Work instruction = In this exercise, every entry is to be copied exactly.

Dataset records =

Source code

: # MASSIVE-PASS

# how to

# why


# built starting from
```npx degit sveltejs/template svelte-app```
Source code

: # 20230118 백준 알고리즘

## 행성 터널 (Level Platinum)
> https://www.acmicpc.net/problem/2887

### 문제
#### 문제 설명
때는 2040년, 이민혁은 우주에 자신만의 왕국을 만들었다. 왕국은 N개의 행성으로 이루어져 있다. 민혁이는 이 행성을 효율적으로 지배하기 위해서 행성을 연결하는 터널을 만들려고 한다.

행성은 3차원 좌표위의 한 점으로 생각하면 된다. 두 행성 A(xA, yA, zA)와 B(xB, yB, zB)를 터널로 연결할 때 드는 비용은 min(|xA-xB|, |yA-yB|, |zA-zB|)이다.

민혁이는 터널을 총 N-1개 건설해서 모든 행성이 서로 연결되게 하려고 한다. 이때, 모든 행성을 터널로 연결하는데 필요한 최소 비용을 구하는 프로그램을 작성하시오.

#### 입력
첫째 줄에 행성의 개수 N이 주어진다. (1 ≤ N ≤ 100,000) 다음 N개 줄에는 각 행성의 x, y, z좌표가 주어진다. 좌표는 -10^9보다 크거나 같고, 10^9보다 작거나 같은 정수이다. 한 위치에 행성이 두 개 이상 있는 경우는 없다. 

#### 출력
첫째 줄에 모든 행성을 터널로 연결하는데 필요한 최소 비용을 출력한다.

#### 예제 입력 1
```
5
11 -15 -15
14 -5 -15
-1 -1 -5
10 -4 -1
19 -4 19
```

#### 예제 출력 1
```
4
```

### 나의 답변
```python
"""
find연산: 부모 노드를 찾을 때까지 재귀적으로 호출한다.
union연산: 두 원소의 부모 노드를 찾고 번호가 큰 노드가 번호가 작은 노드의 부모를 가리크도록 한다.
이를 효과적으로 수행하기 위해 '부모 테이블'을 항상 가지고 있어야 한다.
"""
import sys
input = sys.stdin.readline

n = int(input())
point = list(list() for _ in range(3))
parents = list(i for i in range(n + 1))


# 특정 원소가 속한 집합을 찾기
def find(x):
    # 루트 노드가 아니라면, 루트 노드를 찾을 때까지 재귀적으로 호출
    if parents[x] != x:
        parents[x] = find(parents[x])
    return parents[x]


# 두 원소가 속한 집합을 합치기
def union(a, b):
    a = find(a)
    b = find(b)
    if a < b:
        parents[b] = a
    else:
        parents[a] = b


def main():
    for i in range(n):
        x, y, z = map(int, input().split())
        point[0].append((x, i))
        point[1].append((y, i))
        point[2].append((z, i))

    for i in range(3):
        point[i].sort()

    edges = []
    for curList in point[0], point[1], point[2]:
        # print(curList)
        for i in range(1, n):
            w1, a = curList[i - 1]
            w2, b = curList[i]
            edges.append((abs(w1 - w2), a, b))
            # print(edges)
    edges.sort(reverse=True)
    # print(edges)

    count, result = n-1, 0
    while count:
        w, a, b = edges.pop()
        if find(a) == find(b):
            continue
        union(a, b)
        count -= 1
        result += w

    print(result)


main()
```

Task response =
Source code

: # MASSIVE-PASS

# how to

# why


# built starting from
```npx degit sveltejs/template svelte-app```
Source code

: # 20230118 백준 알고리즘

## 행성 터널 (Level Platinum)
> https://www.acmicpc.net/problem/2887

### 문제
#### 문제 설명
때는 2040년, 이민혁은 우주에 자신만의 왕국을 만들었다. 왕국은 N개의 행성으로 이루어져 있다. 민혁이는 이 행성을 효율적으로 지배하기 위해서 행성을 연결하는 터널을 만들려고 한다.

행성은 3차원 좌표위의 한 점으로 생각하면 된다. 두 행성 A(xA, yA, zA)와 B(xB, yB, zB)를 터널로 연결할 때 드는 비용은 min(|xA-xB|, |yA-yB|, |zA-zB|)이다.

민혁이는 터널을 총 N-1개 건설해서 모든 행성이 서로 연결되게 하려고 한다. 이때, 모든 행성을 터널로 연결하는데 필요한 최소 비용을 구하는 프로그램을 작성하시오.

#### 입력
첫째 줄에 행성의 개수 N이 주어진다. (1 ≤ N ≤ 100,000) 다음 N개 줄에는 각 행성의 x, y, z좌표가 주어진다. 좌표는 -10^9보다 크거나 같고, 10^9보다 작거나 같은 정수이다. 한 위치에 행성이 두 개 이상 있는 경우는 없다. 

#### 출력
첫째 줄에 모든 행성을 터널로 연결하는데 필요한 최소 비용을 출력한다.

#### 예제 입력 1
```
5
11 -15 -15
14 -5 -15
-1 -1 -5
10 -4 -1
19 -4 19
```

#### 예제 출력 1
```
4
```

### 나의 답변
```python
"""
find연산: 부모 노드를 찾을 때까지 재귀적으로 호출한다.
union연산: 두 원소의 부모 노드를 찾고 번호가 큰 노드가 번호가 작은 노드의 부모를 가리크도록 한다.
이를 효과적으로 수행하기 위해 '부모 테이블'을 항상 가지고 있어야 한다.
"""
import sys
input = sys.stdin.readline

n = int(input())
point = list(list() for _ in range(3))
parents = list(i for i in range(n + 1))


# 특정 원소가 속한 집합을 찾기
def find(x):
    # 루트 노드가 아니라면, 루트 노드를 찾을 때까지 재귀적으로 호출
    if parents[x] != x:
        parents[x] = find(parents[x])
    return parents[x]


# 두 원소가 속한 집합을 합치기
def union(a, b):
    a = find(a)
    b = find(b)
    if a < b:
        parents[b] = a
    else:
        parents[a] = b


def main():
    for i in range(n):
        x, y, z = map(int, input().split())
        point[0].append((x, i))
        point[1].append((y, i))
        point[2].append((z, i))

    for i in range(3):
        point[i].sort()

    edges = []
    for curList in point[0], point[1], point[2]:
        # print(curList)
        for i in range(1, n):
            w1, a = curList[i - 1]
            w2, b = curList[i]
            edges.append((abs(w1 - w2), a, b))
            # print(edges)
    edges.sort(reverse=True)
    # print(edges)

    count, result = n-1, 0
    while count:
        w, a, b = edges.pop()
        if find(a) == find(b):
            continue
        union(a, b)
        count -= 1
        result += w

    print(result)


main()
```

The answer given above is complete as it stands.